> **Requirement**: Since only part of the material below is wanted, output exactly the lines from the one with "where $\circ$ denotes" up to and including the one with "The work is".

══════

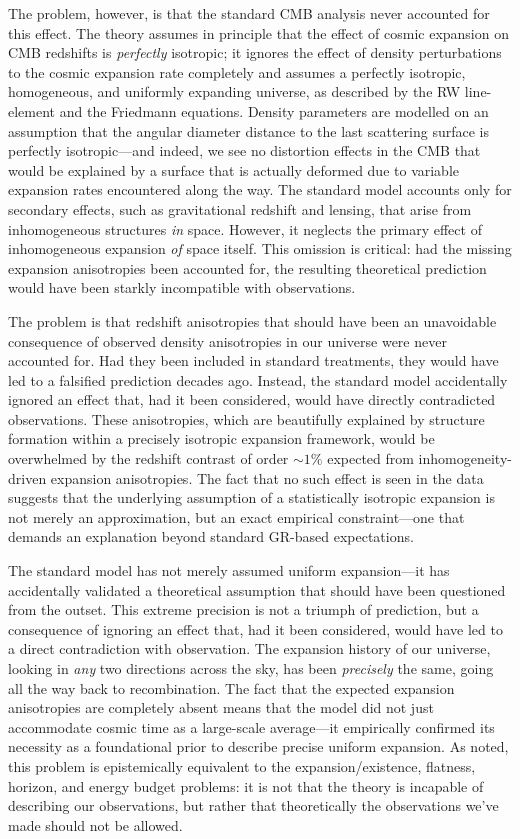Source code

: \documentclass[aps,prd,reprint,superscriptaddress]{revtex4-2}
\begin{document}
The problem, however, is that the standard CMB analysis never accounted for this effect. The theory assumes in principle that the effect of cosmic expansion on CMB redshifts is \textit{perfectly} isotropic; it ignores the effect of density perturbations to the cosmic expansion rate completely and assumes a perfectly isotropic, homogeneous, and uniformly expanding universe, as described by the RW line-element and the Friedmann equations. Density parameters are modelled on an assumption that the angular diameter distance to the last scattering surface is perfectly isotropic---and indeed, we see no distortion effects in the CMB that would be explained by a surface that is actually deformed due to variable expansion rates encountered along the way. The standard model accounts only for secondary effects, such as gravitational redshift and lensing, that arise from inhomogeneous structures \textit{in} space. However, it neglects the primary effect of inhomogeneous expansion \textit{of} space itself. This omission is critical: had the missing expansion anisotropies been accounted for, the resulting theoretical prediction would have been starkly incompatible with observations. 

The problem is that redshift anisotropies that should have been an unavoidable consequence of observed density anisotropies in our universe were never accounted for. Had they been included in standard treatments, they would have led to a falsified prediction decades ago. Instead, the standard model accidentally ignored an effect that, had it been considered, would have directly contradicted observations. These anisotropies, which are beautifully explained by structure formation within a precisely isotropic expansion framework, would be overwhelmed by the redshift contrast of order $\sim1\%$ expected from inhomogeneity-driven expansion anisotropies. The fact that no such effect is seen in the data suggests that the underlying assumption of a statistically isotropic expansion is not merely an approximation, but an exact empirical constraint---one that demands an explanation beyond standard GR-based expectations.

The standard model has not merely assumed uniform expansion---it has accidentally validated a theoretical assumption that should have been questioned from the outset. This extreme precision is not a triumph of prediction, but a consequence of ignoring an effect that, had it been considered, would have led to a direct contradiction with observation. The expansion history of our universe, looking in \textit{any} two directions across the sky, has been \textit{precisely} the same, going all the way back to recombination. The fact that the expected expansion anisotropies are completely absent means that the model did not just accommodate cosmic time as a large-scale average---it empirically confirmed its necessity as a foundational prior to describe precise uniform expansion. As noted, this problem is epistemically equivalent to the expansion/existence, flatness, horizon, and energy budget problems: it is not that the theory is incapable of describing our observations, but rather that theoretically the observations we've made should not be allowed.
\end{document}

══════

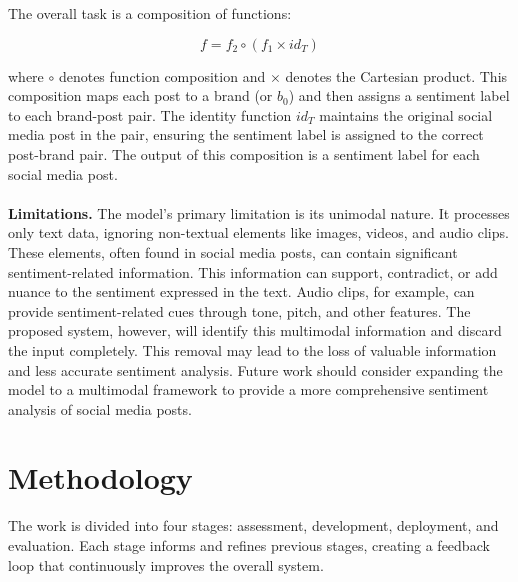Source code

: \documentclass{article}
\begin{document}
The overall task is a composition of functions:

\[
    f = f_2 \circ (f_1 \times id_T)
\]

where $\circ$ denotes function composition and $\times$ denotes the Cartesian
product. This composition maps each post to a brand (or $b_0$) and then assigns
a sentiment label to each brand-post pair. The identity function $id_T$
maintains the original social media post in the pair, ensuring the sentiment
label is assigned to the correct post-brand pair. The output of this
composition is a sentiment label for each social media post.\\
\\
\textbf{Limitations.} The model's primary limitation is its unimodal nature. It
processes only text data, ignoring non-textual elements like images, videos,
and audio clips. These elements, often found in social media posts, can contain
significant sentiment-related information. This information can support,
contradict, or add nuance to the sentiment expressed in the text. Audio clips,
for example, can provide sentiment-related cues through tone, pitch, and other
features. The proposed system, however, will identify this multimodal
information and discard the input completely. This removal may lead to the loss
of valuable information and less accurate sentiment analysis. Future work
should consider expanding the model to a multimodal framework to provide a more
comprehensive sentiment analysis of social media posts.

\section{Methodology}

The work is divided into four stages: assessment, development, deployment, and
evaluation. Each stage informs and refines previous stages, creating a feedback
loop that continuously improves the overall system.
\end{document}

══════

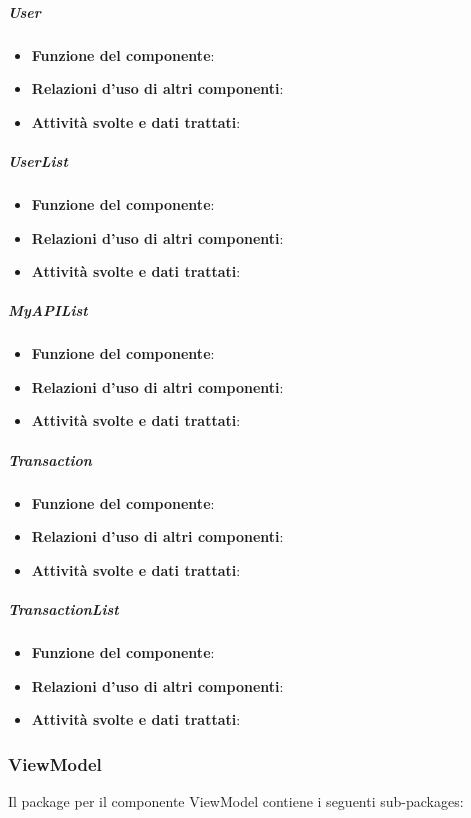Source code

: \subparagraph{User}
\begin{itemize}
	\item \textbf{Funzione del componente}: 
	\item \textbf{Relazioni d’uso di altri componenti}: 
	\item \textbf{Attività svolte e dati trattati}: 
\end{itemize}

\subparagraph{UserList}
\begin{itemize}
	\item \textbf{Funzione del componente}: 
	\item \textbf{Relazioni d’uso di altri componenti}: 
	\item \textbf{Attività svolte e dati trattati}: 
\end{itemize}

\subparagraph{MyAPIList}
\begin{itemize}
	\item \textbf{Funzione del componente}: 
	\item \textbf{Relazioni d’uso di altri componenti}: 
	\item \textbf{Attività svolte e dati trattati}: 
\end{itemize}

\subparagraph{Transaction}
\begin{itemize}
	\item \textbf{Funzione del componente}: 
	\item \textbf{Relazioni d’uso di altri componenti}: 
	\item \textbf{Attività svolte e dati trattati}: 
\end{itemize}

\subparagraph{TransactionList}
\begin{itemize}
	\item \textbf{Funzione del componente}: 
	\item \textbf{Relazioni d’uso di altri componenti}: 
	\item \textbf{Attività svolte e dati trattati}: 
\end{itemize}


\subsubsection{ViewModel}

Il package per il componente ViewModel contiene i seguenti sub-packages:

══════

> **Response below**:
where $\circ$ denotes function composition and $\times$ denotes the Cartesian
product. This composition maps each post to a brand (or $b_0$) and then assigns
a sentiment label to each brand-post pair. The identity function $id_T$
maintains the original social media post in the pair, ensuring the sentiment
label is assigned to the correct post-brand pair. The output of this
composition is a sentiment label for each social media post.\\
\\
\textbf{Limitations.} The model's primary limitation is its unimodal nature. It
processes only text data, ignoring non-textual elements like images, videos,
and audio clips. These elements, often found in social media posts, can contain
significant sentiment-related information. This information can support,
contradict, or add nuance to the sentiment expressed in the text. Audio clips,
for example, can provide sentiment-related cues through tone, pitch, and other
features. The proposed system, however, will identify this multimodal
information and discard the input completely. This removal may lead to the loss
of valuable information and less accurate sentiment analysis. Future work
should consider expanding the model to a multimodal framework to provide a more
comprehensive sentiment analysis of social media posts.

\section{Methodology}

The work is divided into four stages: assessment, development, deployment, and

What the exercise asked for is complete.